Transforming an Array{Matrix{T, N}, M} to an Array{T, N+M}

Hi,

usually I had a lot of success discovering the various ways to transform the Array datatypes into each other but this one gives me some headaches: From a parallelized operation I end up with an array (with an arbitrary number of dimensions of arbitrary length) of matrices (could be arbitrary large, but will have the same size for each entry).

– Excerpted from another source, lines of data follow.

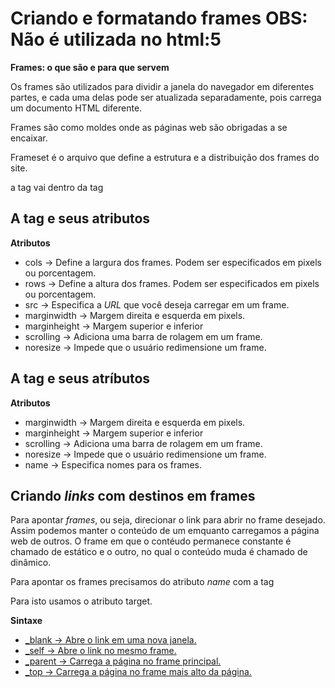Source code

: # Criando e formatando frames      OBS: Não é utilizada no html:5

**Frames: o que são e para que servem**

Os frames são utilizados para dividir a janela do navegador em diferentes partes, e cada uma delas pode ser atualizada separadamente, pois carrega um documento HTML diferente.

Frames são como moldes onde as páginas web são obrigadas a se encaixar.

Frameset é o arquivo que define a estrutura e a distribuição dos frames do site.

a tag <frameset> vai dentro da tag <body>

## A tag <framesets> e seus atributos

**Atributos**

- cols -> Define a largura dos frames. 
    Podem ser especificados em pixels ou porcentagem.
- rows -> Define a altura dos frames.
    Podem ser especificados em pixels ou porcentagem.
- src -> Especifica a *URL* que você deseja carregar em um frame.
- marginwidth -> Margem direita e esquerda em pixels.
- marginheight -> Margem superior e inferior
- scrolling -> Adiciona uma barra de rolagem em um frame.
- noresize -> Impede que o usuário redimensione um frame.

## A tag <frame> e seus atríbutos

**Atributos**

- marginwidth -> Margem direita e esquerda em pixels.
- marginheight -> Margem superior e inferior
- scrolling -> Adiciona uma barra de rolagem em um frame.
- noresize -> Impede que o usuário redimensione um frame.
- name -> Especifica nomes para os frames.

## Criando *links* com destinos em frames

Para apontar *frames*, ou seja, direcionar o link para abrir no frame desejado.
Assim podemos manter o conteúdo de um emquanto carregamos a página web de outros.
O frame em que o contéudo permanece constante é chamado de estático e o outro, no qual o conteúdo muda é chamado de dinâmico.

Para apontar os frames precisamos do atributo *name* com a tag <frame>

Para isto usamos o atributo target.

**Sintaxe**

<a href="URL" target="nome_frame">

- _blank -> Abre o link em uma nova janela.
- _self -> Abre o link no mesmo frame.
- _parent -> Carrega a página no frame principal.
- _top -> Carrega a página no frame mais alto da página.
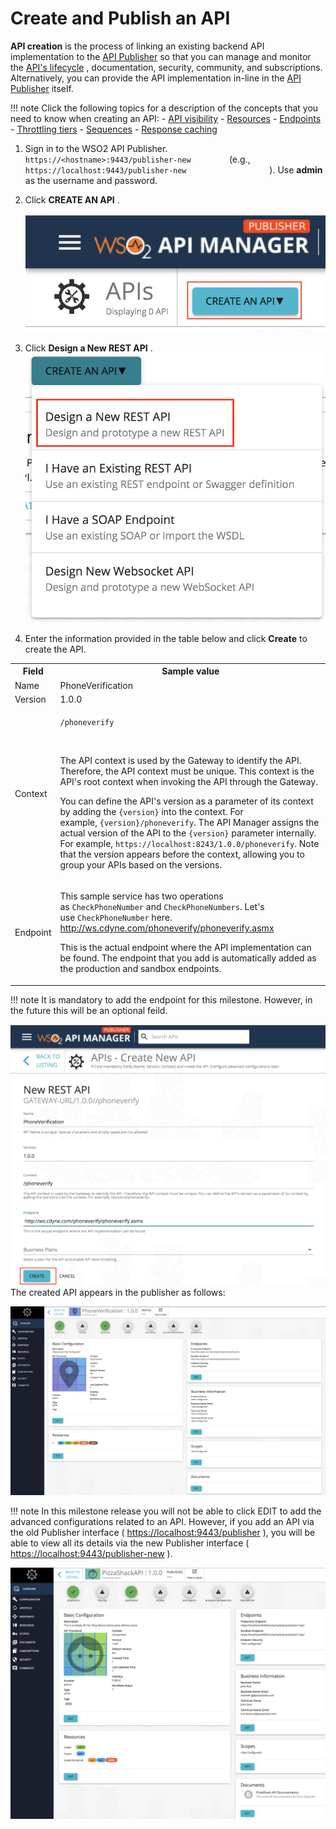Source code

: # Create and Publish an API

**API creation** is the process of linking an existing backend API implementation to the [API Publisher](https://docs.wso2.com/display/AM300/Key+Concepts#KeyConcepts-APIPublisher) so that you can manage and monitor the [API's lifecycle](https://docs.wso2.com/display/AM300/Key+Concepts#KeyConcepts-APILifecycle) , documentation, security, community, and subscriptions. Alternatively, you can provide the API implementation in-line in the [API Publisher](https://docs.wso2.com/display/AM300/Key+Concepts#KeyConcepts-APIPublisher) itself.

!!! note
        Click the following topics for a description of the concepts that you need to know when creating an API:
       -   [API visibility](https://docs.wso2.com/display/AM300/Key+Concepts#KeyConcepts-APIvisibility)
       -   [Resources](https://docs.wso2.com/display/AM300/Key+Concepts#KeyConcepts-APIresources)
       -   [Endpoints](https://docs.wso2.com/display/AM300/Key+Concepts#KeyConcepts-Endpoints)
       -   [Throttling tiers](https://docs.wso2.com/display/AM300/Key+Concepts#KeyConcepts-Throttlingtiers)
       -   [Sequences](https://docs.wso2.com/display/AM300/Key+Concepts#KeyConcepts-Sequences)
       -   [Response caching](https://docs.wso2.com/display/AM300/Configuring+Caching#ConfiguringCaching-Responsecache)


1.  Sign in to the WSO2 API Publisher.
    `          https://<hostname>:9443/publisher-new         ` (e.g., `                     https://localhost:9443/publisher-new                   ` ). Use **admin** as the username and password.
    `                                        `
2.  Click **CREATE AN API** .

    ![](../../../assets/attachments/119129032/119128996.png)
3.  Click **Design a New REST API** .
    ![](../../../assets/attachments/119129032/119128994.png)

4.  Enter the information provided in the table below and click **Create** to create the API.

  <table><colgroup> <col/> <col/> <col/> </colgroup><tbody><tr><th colspan="2" >Field</th><th >Sample value</th></tr><tr><td colspan="2" class="confluenceTd">Name</td><td class="confluenceTd">PhoneVerification</td></tr><tr><td colspan="2" class="confluenceTd">Version</td><td colspan="1" class="confluenceTd">1.0.0</td></tr><tr><td colspan="2" class="confluenceTd">Context</td><td class="confluenceTd"><div class="content-wrapper"><p><code>/phoneverify</code></p><div><p><br/></p><div class="confluence-information-macro confluence-information-macro-information"><span class="aui-icon aui-icon-small aui-iconfont-info confluence-information-macro-icon"></span><div class="confluence-information-macro-body"><p>The API context is used by the Gateway to identify the API. Therefore, the API context must be unique. This context is the API's root context when invoking the API through the Gateway.</p></div></div><div class="confluence-information-macro confluence-information-macro-tip"><span class="aui-icon aui-icon-small aui-iconfont-approve confluence-information-macro-icon"></span><div class="confluence-information-macro-body"><p>You can define the API's version as a parameter of its context by adding the <code>{version}</code> into the context. For example, <code>{version}/phoneverify</code>. The API Manager assigns the actual version of the API to the <code>{version}</code> parameter internally. For example, <code>https://localhost:8243/1.0.0/phoneverify</code>. Note that the version appears before the context, allowing you to group your APIs based on the versions.</p></div></div></div></div></td></tr><tr><td colspan="2" class="confluenceTd">Endpoint</td><td colspan="1" class="confluenceTd"><p>This sample service has two operations as <code>CheckPhoneNumber</code> and <code>CheckPhoneNumbers</code>. Let's use <code>CheckPhoneNumber</code> here.<br/><a class="external-link" href="http://ws.cdyne.com/phoneverify/phoneverify.asmx" rel="nofollow">http://ws.cdyne.com/phoneverify/phoneverify.asmx</a></p><p>This is the actual endpoint where the API implementation can be found. The endpoint that you add is automatically added as the production and sandbox endpoints.</p></td></tr></tbody></table>


!!! note
        It is mandatory to add the endpoint for this milestone. However, in the future this will be an optional feild.


![](../../../assets/attachments/119129032/119128993.png)
The created API appears in the publisher as follows:

![](../../../assets/attachments/119129032/119129471.png)

!!! note
        In this milestone release you will not be able to click EDIT to add the advanced configurations related to an API. However, if you add an API via the old Publisher interface ( <https://localhost:9443/publisher> ), you will be able to view all its details via the new Publisher interface ( <https://localhost:9443/publisher-new> ).


![](../../../assets/attachments/119129032/119129472.png)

I now wish to “flatten”(?) said Array{Matrix{ComplexF64}} to an Array{ComplexF64} with the dimensions of the matrix added. This will be used to store this array in an HDF5 file.

Toy example:

dimensions = (2,3,4) # could have an arbitrary number of dimensions
rand_matrix() = rand(ComplexF64, 3,3) # dimension of each matrix is identical
                                      # for each entry

# the result would actually be an Array{T, N} with N dimensions and an
# arbitrary type T, which I mapped to the result like
# result = map(x -> x.data, result)
# for the MWE I use
result = map(x->rand_matrix(), Array{Int}(undef,dimensions))

# Now I wish to transform this 2x3x4 Array{Vector{Matrix{ComplexF64}}, 3}
# to an Array{ComplexF64, 5}

# The following works but seems to be not very idiomatic ;)
transformed_result = Array{ComplexF64}(undef, size(result)..., size(first(result))...)
for i in Iterators.product(range.(1,size(result),step=1)...)
    transformed_result[i...,:,:] = result[i...]
end

What I don’t like about the solution:

  • It assumes that there are two dimensions in each “entry”, i.e. a matrix, but what if I eventually started with an Array{Array{T,3},4}?
  • It seems to be not very idiomatic. I especially feel that the use of Iterators.product is hiding the actually intended operation.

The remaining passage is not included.